As the new year begins in a little over a month, patients in Colorado will face stricter rules for attaining medical marijuana. In a recent announcement spanning nearly 500 pages, the state’s Department of Revenue outlined new stipulations and restrictions that came after “several months of deliberation over how to execute a new state law meant largely to limit young people’s access to and abuse of high-potency THC products,” as reported by the Denver Post. The publication reported that the executive director of the state’s Department of Revenue and a former speaker of the Colorado House of Representatives, Mark Ferrandino, had “final say” on the new ordinance but that he “received heavy input from state marijuana enforcement officials and a task force that included parents, health professionals, and marijuana industry representatives.”
The task force was a byproduct of legislation passed and signed into law earlier this year. One of the most notable restrictions deals with the amount patients can purchase. Under the new regulations, the state “will limit the daily purchase to two ounces of flower and eight grams of concentrate such as wax and shatter for medical marijuana patients,” per the Denver Post, but the limit is only two grams per day for 18 to 20-year-old patients.
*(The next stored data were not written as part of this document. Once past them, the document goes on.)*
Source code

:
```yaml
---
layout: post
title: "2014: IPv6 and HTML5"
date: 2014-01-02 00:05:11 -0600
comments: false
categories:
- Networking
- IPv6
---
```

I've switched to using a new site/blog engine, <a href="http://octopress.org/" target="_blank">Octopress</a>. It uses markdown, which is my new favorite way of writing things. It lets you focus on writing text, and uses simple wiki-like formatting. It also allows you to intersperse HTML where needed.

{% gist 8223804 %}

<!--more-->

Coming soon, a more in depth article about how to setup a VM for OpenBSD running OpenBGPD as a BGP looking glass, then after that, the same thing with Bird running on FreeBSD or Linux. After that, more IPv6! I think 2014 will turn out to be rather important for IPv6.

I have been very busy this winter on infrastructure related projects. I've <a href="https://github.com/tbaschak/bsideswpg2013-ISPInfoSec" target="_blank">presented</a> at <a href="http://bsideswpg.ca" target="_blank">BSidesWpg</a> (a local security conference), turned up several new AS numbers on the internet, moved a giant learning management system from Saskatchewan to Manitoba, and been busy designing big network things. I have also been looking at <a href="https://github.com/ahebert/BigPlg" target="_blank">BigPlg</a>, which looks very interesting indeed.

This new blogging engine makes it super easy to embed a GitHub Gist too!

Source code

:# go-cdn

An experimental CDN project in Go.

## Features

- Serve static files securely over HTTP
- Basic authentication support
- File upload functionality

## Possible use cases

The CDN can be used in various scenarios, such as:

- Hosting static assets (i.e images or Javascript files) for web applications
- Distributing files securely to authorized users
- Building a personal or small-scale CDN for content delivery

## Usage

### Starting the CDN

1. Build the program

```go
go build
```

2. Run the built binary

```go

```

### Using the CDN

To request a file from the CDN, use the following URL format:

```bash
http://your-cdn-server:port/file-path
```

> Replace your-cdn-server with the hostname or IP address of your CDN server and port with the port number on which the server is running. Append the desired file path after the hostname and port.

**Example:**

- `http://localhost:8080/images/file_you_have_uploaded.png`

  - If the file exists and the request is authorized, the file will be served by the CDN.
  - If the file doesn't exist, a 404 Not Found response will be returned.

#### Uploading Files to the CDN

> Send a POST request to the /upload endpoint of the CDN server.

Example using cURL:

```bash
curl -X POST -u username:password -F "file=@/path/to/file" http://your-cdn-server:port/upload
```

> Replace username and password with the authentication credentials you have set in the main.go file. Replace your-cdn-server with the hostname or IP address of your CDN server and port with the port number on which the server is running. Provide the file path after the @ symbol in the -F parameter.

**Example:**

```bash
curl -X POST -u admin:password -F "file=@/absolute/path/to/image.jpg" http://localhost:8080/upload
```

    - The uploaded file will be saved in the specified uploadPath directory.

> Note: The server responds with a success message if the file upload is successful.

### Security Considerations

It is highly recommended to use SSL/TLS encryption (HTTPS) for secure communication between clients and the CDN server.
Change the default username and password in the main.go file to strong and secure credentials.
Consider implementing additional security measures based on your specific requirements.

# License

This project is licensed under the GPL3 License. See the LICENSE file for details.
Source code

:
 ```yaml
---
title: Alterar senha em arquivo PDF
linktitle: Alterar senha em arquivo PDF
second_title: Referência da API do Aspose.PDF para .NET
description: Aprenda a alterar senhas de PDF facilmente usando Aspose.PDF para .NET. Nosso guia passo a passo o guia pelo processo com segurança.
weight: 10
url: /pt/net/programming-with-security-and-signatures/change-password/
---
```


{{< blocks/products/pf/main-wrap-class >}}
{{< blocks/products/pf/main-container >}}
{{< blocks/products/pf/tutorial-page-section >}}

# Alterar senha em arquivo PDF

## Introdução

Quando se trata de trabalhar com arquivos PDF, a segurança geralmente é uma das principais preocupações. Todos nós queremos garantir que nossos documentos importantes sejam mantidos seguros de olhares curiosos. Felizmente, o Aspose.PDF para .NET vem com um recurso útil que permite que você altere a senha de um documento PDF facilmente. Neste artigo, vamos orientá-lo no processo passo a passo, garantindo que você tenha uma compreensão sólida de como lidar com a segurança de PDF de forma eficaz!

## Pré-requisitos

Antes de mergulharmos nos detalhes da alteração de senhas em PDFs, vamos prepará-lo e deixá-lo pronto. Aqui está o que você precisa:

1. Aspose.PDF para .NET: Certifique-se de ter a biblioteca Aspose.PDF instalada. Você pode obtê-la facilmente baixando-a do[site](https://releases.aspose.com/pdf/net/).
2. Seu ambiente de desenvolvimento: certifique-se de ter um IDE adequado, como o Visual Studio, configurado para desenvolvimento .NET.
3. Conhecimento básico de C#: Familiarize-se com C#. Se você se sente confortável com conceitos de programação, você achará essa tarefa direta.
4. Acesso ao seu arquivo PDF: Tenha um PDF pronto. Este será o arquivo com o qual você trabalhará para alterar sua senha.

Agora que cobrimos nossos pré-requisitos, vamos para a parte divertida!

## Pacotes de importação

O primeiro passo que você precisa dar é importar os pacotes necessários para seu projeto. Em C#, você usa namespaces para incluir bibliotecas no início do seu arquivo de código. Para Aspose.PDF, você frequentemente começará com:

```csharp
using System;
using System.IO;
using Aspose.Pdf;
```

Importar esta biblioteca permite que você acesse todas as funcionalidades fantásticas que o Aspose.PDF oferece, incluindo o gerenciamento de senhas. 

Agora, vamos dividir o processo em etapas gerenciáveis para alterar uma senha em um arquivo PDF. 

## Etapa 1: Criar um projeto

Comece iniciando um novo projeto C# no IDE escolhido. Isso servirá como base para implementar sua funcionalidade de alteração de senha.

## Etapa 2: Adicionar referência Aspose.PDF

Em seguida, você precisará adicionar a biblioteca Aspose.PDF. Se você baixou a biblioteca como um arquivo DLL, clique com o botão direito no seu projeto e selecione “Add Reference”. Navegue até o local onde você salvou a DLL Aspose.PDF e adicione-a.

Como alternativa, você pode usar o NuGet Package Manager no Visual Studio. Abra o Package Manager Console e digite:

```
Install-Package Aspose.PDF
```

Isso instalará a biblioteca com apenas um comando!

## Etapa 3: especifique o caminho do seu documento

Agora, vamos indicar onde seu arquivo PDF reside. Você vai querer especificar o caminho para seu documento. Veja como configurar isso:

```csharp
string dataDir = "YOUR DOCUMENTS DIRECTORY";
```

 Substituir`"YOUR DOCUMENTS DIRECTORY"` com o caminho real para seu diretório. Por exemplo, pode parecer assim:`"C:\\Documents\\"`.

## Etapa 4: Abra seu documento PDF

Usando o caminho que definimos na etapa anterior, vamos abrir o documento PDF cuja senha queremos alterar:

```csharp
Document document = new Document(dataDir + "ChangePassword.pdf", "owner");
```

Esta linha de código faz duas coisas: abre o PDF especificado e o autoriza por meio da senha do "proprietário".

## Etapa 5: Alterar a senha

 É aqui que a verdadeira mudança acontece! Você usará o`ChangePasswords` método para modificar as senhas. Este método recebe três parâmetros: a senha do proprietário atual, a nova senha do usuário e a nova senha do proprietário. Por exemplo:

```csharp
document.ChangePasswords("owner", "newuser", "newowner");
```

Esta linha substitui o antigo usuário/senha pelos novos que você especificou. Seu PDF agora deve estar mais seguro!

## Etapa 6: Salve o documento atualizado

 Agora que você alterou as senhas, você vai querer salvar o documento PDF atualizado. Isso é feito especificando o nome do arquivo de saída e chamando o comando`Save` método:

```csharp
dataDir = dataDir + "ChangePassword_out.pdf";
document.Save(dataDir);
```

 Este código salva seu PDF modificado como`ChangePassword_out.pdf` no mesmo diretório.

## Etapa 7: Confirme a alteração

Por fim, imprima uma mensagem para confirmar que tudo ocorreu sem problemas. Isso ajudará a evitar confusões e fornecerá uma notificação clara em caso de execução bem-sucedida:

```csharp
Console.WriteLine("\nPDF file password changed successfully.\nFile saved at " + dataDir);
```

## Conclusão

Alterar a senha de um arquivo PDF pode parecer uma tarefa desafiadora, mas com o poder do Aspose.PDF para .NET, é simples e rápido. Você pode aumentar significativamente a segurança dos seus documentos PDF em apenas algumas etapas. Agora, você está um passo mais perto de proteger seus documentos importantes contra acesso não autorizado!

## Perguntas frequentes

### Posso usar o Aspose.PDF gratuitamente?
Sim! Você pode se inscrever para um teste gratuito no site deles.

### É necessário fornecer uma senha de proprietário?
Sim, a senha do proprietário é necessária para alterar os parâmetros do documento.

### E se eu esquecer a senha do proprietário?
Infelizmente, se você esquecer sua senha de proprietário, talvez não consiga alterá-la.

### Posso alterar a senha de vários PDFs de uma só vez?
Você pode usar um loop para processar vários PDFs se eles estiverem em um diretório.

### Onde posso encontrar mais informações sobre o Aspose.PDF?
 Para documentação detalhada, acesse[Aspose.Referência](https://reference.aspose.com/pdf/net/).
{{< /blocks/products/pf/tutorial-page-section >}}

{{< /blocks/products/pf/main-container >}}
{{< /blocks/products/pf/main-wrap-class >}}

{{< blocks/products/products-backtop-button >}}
However, there are exceptions, although they apply “only to a patient whose doctor affirms in writing that the patient has a physical or geographic hardship that should allow them to exceed the daily purchase limits, and that the patient has designated a store as the primary place they get their medicine,” per the publication. The new regulations also require dispensaries to provide an educational pamphlet to customers buying concentrates, prohibiting retailers from marketing to potential customers younger than 21. In June, Colorado lawmakers made the first move toward imposing limits on marijuana concentrates when the bill was passed, signed into law by Democratic Governor Jared Polis.
The bill, responsible for creating the task force that aided in formally producing the new rules, was urged by Democrats in the state House. One of the legislation’s sponsors, Yadira Caraveo, Democratic State Representative, who’s also a pediatrician, said the new rules were created to ensure that youths don’t “get their hands on an incredible amount of products and very concentrated products that they then can give or sell to people their age or younger who don’t yet have access to the legal market because they’re not 21.” While many support the new stipulations kicking off the new year, not everyone is okay with the latest changes.
NORML has voiced objections to many provisions included in House Bill 1317, saying the legislation “places additional and unreasonable hurdles for those patients ages 18 to 20 who are now eligible to receive medical cannabis authorizations.” While as lovely as it is to see so many barriers being broken in support of marijuana reform, it’s good to discuss how to regulate cannabis use and keep it out of the hands of the youth that aren’t eligible with new laws. That being said, anyone of legal age who has been prescribed medical marijuana should be able to stock up on their medications, whether it’s edible boxes or jars of flower, just like others do with medications from pharmacies, which are typically a month-long supply. It’s a complicated issue where health, safety, and comfort are crowded at center stage.